Un mistero di Internet risolto dopo 14 anni

Nel 2006 fu chiesto ai partecipanti di un gioco online di trovare un certo Satoshi, fornendo loro soltanto una sua enigmatica foto: ci sono arrivati solo poche settimane fa

satoshi perplex city
La carta 256 del gioco Perplex City (Findsatoshi.com)

La carta da gioco numero 256 del videogioco Perplex City mostra la fotografia in primo piano di un ragazzo vicino a un fiume, davanti ad alcune case. Un selfie, anche se ancora nessuno li chiamava così. Era il 2006, e il 31 luglio i programmatori di quel gioco di realtà alternativa su Internet (ARG, Alternate Reality Game) avevano pubblicato quella carta insieme alle altre del mazzo centellinando bene gli indizi a seconda del grado di difficoltà. Sovrapposta sulla foto c’era una scritta in giapponese, la cui traduzione era “trovami”. L’unico indizio per quella carta era: “Il mio nome è Satoshi”.

Perplex City – creato dal team di sviluppo londinese Mind Candy – terminò nel 2008, e il sito di riferimento oggi non esiste più, ma una community di vecchi giocatori sparsi nel mondo ha proseguito per anni le ricerche intorno al rompicapo irrisolto.

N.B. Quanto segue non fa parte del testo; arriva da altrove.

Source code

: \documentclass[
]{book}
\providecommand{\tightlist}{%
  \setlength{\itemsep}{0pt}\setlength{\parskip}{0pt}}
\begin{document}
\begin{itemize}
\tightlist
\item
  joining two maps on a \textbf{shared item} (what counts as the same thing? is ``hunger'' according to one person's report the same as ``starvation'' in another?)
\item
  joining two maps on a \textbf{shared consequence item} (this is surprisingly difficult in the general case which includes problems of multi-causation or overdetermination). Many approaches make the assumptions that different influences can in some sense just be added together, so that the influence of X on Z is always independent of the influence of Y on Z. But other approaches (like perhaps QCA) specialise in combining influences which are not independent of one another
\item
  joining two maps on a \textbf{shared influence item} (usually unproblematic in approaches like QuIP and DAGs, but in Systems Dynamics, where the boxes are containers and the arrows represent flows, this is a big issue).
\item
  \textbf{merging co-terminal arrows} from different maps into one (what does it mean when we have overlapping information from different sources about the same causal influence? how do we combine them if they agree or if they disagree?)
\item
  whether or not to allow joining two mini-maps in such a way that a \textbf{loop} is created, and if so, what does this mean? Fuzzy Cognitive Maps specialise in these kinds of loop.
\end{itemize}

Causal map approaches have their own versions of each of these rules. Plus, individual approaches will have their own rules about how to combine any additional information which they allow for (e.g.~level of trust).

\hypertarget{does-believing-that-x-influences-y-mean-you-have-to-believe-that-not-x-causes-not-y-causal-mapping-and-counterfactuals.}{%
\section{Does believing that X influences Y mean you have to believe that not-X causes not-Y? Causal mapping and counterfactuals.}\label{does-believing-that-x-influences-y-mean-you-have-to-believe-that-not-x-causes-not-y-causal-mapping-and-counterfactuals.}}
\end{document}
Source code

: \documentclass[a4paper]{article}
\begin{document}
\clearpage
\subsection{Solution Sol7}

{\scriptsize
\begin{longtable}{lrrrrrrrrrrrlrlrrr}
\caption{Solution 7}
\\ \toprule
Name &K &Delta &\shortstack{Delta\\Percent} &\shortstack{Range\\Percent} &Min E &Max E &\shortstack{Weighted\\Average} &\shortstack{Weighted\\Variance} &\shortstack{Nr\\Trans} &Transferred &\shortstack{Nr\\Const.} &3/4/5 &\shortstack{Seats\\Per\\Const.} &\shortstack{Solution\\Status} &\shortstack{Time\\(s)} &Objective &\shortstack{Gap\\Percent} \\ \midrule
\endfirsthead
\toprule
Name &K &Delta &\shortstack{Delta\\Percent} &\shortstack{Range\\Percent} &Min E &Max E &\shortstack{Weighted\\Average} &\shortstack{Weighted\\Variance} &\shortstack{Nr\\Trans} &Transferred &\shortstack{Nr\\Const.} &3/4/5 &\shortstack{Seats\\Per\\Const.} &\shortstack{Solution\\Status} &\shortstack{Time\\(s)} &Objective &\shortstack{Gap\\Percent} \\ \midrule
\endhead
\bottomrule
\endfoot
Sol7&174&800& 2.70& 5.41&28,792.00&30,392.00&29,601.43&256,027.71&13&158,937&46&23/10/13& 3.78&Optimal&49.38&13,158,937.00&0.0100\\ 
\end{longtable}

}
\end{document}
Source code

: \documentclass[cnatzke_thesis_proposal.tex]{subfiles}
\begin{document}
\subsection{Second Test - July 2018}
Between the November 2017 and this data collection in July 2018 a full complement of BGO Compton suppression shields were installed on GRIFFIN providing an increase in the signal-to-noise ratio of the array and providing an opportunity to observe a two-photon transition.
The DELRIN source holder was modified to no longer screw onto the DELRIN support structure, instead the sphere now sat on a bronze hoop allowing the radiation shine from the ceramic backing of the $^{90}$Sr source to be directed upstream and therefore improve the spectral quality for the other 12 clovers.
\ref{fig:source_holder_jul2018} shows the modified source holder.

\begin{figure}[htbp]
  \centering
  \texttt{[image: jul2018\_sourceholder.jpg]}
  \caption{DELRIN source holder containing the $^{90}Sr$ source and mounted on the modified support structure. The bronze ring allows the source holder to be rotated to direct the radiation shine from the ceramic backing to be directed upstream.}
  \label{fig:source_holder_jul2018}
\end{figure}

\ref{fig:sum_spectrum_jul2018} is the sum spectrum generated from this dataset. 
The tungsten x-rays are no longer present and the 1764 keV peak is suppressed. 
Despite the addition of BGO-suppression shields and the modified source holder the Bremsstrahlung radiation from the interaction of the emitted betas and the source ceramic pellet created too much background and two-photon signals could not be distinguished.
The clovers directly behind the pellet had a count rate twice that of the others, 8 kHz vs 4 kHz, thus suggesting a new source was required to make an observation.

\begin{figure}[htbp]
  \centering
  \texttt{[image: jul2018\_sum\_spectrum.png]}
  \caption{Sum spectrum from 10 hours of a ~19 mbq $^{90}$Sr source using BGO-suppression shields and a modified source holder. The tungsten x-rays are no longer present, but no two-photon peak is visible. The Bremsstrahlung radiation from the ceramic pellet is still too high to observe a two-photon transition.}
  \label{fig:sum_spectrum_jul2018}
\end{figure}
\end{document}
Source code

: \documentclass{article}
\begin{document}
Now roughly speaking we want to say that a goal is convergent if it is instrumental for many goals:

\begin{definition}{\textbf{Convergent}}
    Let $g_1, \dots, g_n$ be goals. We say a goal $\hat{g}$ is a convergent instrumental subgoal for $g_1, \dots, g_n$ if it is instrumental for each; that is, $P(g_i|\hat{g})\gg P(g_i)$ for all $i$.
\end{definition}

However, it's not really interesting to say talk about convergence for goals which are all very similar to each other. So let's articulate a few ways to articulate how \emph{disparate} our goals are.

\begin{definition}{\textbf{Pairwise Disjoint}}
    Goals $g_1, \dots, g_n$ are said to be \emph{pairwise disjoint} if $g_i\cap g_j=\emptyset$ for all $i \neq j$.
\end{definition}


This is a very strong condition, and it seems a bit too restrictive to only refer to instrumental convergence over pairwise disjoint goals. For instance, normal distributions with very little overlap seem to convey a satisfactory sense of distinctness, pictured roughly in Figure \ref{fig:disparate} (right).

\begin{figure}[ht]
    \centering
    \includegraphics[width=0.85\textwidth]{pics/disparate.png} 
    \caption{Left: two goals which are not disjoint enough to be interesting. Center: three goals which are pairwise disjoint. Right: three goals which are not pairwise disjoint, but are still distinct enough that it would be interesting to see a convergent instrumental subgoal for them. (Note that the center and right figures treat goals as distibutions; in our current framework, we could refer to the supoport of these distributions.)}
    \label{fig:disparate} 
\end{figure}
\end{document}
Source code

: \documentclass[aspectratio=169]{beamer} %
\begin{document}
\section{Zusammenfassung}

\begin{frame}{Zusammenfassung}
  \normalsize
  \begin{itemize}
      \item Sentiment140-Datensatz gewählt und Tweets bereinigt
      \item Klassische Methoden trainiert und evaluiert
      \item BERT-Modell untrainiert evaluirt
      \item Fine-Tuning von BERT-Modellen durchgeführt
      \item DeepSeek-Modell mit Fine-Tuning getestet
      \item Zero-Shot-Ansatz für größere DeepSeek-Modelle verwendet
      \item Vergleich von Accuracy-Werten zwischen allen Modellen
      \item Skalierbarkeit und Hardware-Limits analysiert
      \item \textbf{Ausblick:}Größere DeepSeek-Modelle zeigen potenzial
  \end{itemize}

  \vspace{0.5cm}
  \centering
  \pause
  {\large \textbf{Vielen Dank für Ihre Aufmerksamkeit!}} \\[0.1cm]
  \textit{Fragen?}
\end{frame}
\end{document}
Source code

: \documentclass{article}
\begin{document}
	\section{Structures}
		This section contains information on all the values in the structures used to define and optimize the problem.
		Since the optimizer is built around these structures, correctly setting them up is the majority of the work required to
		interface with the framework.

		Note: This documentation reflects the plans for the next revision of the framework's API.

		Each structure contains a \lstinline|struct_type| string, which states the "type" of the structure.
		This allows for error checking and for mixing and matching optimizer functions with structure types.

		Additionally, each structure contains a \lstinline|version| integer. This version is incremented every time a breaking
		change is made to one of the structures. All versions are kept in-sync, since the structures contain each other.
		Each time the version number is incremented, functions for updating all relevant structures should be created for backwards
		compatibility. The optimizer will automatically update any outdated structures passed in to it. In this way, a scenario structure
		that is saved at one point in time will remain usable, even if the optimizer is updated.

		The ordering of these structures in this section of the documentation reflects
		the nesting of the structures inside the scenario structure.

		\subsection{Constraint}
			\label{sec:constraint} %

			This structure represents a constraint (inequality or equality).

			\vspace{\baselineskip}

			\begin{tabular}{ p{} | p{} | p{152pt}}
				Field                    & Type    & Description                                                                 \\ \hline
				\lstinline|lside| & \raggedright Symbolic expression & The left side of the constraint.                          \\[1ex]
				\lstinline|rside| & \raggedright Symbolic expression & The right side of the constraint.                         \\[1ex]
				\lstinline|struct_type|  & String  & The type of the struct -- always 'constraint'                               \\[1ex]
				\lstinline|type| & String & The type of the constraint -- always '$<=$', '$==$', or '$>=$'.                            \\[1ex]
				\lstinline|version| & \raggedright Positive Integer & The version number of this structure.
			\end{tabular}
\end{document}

Gli sforzi nel frattempo avevano probabilmente superato le aspettative dei creatori stessi, attirando peraltro attenzioni sui siti di grandi quotidiani come il New York Times e il Guardian. A dicembre scorso le persone della community, tenute insieme e coordinate nel corso degli anni da una appassionata che nel 2006 creò un sito a questo preciso scopo (Findsatoshi.com), hanno annunciato di avere infine trovato Satoshi. Quattordici anni dopo, Satoshi in persona ha confermato e spiegato tutta la storia.

Come funzionava Perplex City
Gli ARG sono giochi di enigmi sviluppati principalmente su Internet ma utilizzando il mondo reale come “piattaforma” e una serie di prodotti commerciali (carte da gioco, giochi da tavolo, capi di abbigliamento e altro) come mezzo di narrazione della storia. Negli anni Duemila, oltre ad avere una certa popolarità tra i giocatori, erano osservati con interesse anche da aziende che intendevano autopromuoversi, anche eventualmente sostenendo i costi dei premi dei giochi.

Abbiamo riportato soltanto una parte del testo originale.